(Beginning of Exercise data)

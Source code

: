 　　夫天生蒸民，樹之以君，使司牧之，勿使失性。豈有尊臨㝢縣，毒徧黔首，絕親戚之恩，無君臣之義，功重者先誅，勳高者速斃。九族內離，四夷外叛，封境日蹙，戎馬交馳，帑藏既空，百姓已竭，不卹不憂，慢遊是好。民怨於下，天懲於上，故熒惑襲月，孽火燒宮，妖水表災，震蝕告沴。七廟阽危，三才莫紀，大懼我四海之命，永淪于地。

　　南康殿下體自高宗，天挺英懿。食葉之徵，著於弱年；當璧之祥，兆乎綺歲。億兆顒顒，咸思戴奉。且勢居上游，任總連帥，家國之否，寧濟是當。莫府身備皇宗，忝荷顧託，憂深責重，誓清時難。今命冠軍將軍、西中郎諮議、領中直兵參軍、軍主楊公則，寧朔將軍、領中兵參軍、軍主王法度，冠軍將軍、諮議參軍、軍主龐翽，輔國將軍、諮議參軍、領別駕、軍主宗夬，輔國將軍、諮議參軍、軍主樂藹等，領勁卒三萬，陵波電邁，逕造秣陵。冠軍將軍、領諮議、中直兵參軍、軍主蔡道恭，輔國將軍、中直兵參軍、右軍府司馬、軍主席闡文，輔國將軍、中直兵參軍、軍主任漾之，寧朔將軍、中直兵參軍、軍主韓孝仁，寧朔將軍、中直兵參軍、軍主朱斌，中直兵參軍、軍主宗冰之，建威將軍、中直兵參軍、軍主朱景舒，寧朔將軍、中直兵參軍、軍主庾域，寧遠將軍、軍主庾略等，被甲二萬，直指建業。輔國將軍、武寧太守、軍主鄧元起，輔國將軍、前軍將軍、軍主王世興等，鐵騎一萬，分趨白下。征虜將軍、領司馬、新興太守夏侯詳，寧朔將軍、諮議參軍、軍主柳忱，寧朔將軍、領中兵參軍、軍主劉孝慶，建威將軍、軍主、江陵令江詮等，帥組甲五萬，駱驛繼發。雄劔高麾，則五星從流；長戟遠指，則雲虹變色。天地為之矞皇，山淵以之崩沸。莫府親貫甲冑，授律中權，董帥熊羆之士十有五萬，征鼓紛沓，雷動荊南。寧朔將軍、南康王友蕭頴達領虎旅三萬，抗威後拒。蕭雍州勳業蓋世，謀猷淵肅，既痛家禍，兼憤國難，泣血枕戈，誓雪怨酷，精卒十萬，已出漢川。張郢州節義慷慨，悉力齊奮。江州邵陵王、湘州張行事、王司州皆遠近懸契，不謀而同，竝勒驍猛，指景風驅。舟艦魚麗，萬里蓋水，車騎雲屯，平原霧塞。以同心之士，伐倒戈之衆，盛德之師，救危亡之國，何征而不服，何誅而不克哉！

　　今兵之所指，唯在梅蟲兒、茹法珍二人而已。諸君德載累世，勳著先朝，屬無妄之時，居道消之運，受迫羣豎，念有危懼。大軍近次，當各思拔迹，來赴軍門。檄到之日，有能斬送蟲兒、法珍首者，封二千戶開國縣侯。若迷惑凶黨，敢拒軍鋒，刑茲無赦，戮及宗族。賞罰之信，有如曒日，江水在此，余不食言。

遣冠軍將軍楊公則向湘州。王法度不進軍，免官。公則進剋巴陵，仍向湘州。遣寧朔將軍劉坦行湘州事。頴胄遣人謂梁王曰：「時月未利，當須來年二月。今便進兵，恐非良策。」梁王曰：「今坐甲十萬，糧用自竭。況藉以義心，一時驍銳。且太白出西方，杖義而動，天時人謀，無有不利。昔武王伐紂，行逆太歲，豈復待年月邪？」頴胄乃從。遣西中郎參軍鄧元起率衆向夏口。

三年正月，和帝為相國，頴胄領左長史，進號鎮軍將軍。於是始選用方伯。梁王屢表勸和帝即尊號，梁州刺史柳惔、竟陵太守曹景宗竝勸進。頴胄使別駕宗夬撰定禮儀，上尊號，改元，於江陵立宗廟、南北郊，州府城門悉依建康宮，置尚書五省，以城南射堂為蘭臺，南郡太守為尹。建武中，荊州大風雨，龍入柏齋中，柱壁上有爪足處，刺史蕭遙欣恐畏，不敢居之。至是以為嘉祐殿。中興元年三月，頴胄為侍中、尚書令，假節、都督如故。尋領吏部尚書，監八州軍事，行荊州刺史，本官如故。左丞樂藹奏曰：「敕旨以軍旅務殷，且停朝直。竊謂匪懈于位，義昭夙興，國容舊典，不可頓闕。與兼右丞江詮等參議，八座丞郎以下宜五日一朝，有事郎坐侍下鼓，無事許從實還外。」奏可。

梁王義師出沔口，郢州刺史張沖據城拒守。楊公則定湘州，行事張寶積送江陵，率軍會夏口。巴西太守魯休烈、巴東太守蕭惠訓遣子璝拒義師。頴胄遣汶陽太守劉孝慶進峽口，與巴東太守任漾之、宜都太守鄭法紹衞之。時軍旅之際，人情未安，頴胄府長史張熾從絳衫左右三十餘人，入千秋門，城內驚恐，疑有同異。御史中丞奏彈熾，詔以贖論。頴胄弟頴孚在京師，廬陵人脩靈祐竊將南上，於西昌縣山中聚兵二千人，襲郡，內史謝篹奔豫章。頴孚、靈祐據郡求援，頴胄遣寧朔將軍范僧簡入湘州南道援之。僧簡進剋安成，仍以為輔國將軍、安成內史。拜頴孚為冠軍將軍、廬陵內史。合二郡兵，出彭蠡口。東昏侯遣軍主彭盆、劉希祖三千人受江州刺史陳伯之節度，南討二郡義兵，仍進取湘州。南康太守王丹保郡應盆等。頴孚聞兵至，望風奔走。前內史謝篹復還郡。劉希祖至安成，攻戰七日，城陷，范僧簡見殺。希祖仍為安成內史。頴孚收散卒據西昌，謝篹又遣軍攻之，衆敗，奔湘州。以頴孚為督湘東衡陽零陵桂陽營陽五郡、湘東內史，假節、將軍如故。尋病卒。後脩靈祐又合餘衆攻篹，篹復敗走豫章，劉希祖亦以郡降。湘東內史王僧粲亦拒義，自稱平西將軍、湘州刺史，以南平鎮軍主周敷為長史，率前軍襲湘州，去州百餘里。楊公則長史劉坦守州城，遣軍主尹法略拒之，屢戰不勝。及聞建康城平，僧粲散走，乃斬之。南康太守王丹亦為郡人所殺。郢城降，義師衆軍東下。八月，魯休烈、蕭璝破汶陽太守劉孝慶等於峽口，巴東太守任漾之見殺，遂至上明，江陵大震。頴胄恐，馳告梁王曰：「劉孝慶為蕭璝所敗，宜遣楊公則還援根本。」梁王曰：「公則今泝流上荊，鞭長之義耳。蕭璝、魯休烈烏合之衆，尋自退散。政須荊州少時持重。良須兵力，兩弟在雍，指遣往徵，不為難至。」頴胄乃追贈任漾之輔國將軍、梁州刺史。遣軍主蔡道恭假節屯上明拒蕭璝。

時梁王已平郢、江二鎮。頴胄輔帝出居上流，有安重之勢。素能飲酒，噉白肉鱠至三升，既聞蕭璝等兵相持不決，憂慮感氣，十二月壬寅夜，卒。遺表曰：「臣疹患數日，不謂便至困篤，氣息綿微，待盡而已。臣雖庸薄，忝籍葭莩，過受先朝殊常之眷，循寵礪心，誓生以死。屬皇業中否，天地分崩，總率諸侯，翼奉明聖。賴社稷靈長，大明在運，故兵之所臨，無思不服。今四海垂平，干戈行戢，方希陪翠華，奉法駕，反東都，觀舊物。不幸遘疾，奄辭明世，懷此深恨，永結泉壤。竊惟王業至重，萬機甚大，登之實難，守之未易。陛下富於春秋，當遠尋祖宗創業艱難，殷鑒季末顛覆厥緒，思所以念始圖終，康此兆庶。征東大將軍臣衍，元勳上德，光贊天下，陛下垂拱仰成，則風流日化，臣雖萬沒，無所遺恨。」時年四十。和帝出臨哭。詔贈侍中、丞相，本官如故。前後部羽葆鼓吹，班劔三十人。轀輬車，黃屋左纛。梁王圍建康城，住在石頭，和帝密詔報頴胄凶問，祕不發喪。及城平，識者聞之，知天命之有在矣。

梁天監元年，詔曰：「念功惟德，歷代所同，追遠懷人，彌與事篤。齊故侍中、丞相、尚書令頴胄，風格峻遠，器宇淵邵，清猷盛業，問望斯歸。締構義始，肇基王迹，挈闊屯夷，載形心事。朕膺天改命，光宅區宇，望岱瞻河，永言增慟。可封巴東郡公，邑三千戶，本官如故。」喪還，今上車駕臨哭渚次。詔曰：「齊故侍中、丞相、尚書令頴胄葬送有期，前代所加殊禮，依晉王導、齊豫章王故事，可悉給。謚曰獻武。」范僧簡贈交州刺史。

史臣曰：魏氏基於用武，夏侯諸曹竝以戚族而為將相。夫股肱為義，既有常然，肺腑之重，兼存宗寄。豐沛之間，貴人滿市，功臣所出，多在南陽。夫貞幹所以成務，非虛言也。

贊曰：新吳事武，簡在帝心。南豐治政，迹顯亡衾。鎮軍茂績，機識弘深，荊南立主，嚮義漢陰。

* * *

(End of Exercise data)

Directions: Beginning at the top of the data, extract each line through the line containing "遣冠軍將軍楊公則向湘州。王法" and return those lines exactly, with nothing added.

Result for this task:
Source code

: 　　夫天生蒸民，樹之以君，使司牧之，勿使失性。豈有尊臨㝢縣，毒徧黔首，絕親戚之恩，無君臣之義，功重者先誅，勳高者速斃。九族內離，四夷外叛，封境日蹙，戎馬交馳，帑藏既空，百姓已竭，不卹不憂，慢遊是好。民怨於下，天懲於上，故熒惑襲月，孽火燒宮，妖水表災，震蝕告沴。七廟阽危，三才莫紀，大懼我四海之命，永淪于地。

　　南康殿下體自高宗，天挺英懿。食葉之徵，著於弱年；當璧之祥，兆乎綺歲。億兆顒顒，咸思戴奉。且勢居上游，任總連帥，家國之否，寧濟是當。莫府身備皇宗，忝荷顧託，憂深責重，誓清時難。今命冠軍將軍、西中郎諮議、領中直兵參軍、軍主楊公則，寧朔將軍、領中兵參軍、軍主王法度，冠軍將軍、諮議參軍、軍主龐翽，輔國將軍、諮議參軍、領別駕、軍主宗夬，輔國將軍、諮議參軍、軍主樂藹等，領勁卒三萬，陵波電邁，逕造秣陵。冠軍將軍、領諮議、中直兵參軍、軍主蔡道恭，輔國將軍、中直兵參軍、右軍府司馬、軍主席闡文，輔國將軍、中直兵參軍、軍主任漾之，寧朔將軍、中直兵參軍、軍主韓孝仁，寧朔將軍、中直兵參軍、軍主朱斌，中直兵參軍、軍主宗冰之，建威將軍、中直兵參軍、軍主朱景舒，寧朔將軍、中直兵參軍、軍主庾域，寧遠將軍、軍主庾略等，被甲二萬，直指建業。輔國將軍、武寧太守、軍主鄧元起，輔國將軍、前軍將軍、軍主王世興等，鐵騎一萬，分趨白下。征虜將軍、領司馬、新興太守夏侯詳，寧朔將軍、諮議參軍、軍主柳忱，寧朔將軍、領中兵參軍、軍主劉孝慶，建威將軍、軍主、江陵令江詮等，帥組甲五萬，駱驛繼發。雄劔高麾，則五星從流；長戟遠指，則雲虹變色。天地為之矞皇，山淵以之崩沸。莫府親貫甲冑，授律中權，董帥熊羆之士十有五萬，征鼓紛沓，雷動荊南。寧朔將軍、南康王友蕭頴達領虎旅三萬，抗威後拒。蕭雍州勳業蓋世，謀猷淵肅，既痛家禍，兼憤國難，泣血枕戈，誓雪怨酷，精卒十萬，已出漢川。張郢州節義慷慨，悉力齊奮。江州邵陵王、湘州張行事、王司州皆遠近懸契，不謀而同，竝勒驍猛，指景風驅。舟艦魚麗，萬里蓋水，車騎雲屯，平原霧塞。以同心之士，伐倒戈之衆，盛德之師，救危亡之國，何征而不服，何誅而不克哉！

　　今兵之所指，唯在梅蟲兒、茹法珍二人而已。諸君德載累世，勳著先朝，屬無妄之時，居道消之運，受迫羣豎，念有危懼。大軍近次，當各思拔迹，來赴軍門。檄到之日，有能斬送蟲兒、法珍首者，封二千戶開國縣侯。若迷惑凶黨，敢拒軍鋒，刑茲無赦，戮及宗族。賞罰之信，有如曒日，江水在此，余不食言。

遣冠軍將軍楊公則向湘州。王法度不進軍，免官。公則進剋巴陵，仍向湘州。遣寧朔將軍劉坦行湘州事。頴胄遣人謂梁王曰：「時月未利，當須來年二月。今便進兵，恐非良策。」梁王曰：「今坐甲十萬，糧用自竭。況藉以義心，一時驍銳。且太白出西方，杖義而動，天時人謀，無有不利。昔武王伐紂，行逆太歲，豈復待年月邪？」頴胄乃從。遣西中郎參軍鄧元起率衆向夏口。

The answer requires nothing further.